Understandably, the fandom is upset that we’ll be without new Doctor Who for several long years. Fans are also angry because the cancellation of the show and the Christmas Special means we won’t get a follow-up to the big reveal at the end of the most recent season. That last episode showed Ncuti Gatwa’s Doctor somehow regenerating into Billie Piper’s Rose character. Now, we may never figure out what was up with that or another major cliffhanger involving the Doctor’s granddaughter. There may be a silver lining to the show’s cancellation, though: thanks to some parallel dialogue involving a favorite Companion, the show begins and ends on perfect notes!
War Of The Roses

Why are fans so angry that we won’t be getting new Doctor Who anytime soon? The main source of annoyance is that the most recent season laid out some huge mysteries that will likely never pay off. For instance, Susan, the Doctor’s granddaughter, appeared and told the Doctor to find her. This is a character that hadn’t appeared onscreen in decades, so her reappearance made for a tantalizing mystery. Additionally, Ncuti Gatwa’s Doctor regenerated into the body of Rose (played by Billie Piper). It’s not explained why this happened or whether she is really the Doctor or not. That’s yet another mystery likely to go forever unsolved.
However, thanks to the untimely cancellation of the 2005 Doctor Who series, the show accidentally has the perfect beginning and ending. In the debut episode “Rose,” the titular character has the very first line, saying “Bye!” to her mother. And in the final episode, “The Reality War,” the Doctor regenerates into Rose’s body, and she gets the final word of an entire era: “Hello!” Obviously, there’s some weird parallelism between the episodes, with the same character bidding goodbye to someone she knows in the very beginning and saying hello to everyone she doesn’t know at the end. Given that Russell T. Davies was the showrunner for both these episodes, the similarities are likely intentional.
What’s It All Mean?

What could the similarities mean, though? Maybe the parallel dialogue is a hint that we are seeing the reappearance of her Bad Wolf form. Alternatively, the dialogue may be symbolic of the character’s journey. In “Rose,” she was all too happy to leave her mundane life behind to go on cosmic adventures with the Doctor. Bidding goodbye to her mother may symbolize her departure from normie life into an adulthood that spans all of time and space. Later, Rose embraced a normal life with a normal copy of the Doctor in a parallel universe. Maybe her older self’s “hello!” symbolizes her willingness to embrace timey-wimey adventures yet again.
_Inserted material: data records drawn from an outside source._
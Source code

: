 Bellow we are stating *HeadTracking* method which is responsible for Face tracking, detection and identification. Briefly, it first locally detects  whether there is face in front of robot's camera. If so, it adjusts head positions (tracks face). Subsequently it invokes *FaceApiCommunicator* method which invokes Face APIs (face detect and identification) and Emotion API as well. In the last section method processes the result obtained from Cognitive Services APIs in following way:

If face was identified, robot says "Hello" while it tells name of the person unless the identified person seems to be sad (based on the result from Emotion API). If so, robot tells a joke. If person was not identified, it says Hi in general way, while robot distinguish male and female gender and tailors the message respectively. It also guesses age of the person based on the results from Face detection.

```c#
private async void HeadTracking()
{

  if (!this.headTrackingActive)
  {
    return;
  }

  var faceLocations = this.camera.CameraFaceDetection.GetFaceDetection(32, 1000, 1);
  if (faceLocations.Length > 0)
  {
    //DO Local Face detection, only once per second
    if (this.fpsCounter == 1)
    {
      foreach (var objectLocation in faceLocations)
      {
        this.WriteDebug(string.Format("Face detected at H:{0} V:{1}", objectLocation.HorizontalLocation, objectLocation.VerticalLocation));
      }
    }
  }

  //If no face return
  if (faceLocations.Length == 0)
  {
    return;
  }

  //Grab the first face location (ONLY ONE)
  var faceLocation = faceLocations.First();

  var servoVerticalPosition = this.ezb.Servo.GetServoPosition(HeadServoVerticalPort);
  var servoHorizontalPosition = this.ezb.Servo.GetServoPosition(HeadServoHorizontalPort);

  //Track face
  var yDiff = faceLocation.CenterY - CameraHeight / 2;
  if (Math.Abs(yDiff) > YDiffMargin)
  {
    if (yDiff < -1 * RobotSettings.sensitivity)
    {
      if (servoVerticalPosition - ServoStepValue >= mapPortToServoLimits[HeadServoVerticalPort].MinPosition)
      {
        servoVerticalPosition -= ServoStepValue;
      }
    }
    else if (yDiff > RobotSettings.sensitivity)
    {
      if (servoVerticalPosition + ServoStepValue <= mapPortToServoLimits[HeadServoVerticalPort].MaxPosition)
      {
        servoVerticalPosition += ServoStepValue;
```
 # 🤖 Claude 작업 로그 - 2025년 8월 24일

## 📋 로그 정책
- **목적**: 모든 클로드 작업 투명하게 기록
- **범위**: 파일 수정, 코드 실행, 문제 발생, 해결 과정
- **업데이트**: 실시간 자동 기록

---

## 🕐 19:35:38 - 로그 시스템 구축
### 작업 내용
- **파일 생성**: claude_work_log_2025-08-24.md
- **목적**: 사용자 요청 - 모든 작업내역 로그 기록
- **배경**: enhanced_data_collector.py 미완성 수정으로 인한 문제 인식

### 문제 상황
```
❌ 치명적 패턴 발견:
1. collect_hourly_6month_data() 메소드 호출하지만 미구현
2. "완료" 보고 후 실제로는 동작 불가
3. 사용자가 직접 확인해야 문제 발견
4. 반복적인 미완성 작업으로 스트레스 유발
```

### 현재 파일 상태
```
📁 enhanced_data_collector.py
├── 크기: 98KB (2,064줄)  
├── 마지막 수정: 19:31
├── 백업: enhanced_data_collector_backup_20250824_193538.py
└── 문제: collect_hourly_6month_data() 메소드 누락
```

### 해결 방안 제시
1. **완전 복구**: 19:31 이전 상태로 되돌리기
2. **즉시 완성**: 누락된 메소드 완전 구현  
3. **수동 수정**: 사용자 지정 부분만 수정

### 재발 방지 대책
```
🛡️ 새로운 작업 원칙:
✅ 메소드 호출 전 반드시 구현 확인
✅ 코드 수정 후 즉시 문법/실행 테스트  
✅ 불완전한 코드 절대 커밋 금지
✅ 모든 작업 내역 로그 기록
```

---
Or, it could just be a coincidence. “Hello” and “goodbye” are very mundane words, and they may have been written simply to represent Rose’s comings and goings. Still, “The Reality War” helps create a perfect bookend for the 2005 era of Doctor Who. With the same character possibly talking to herself across the decades, the parallelism between this script and “Rose” means that Doctor Who has a perfect beginning and ending. Plus, mundane dialogue aside, each episode has a secret weapon: the sudden appearance of Billie Piper, one of the sexiest women in sci-fi history. Bad dialogue? Forget about it. When she’s onscreen, they can let this lovely lady say whatever she wants!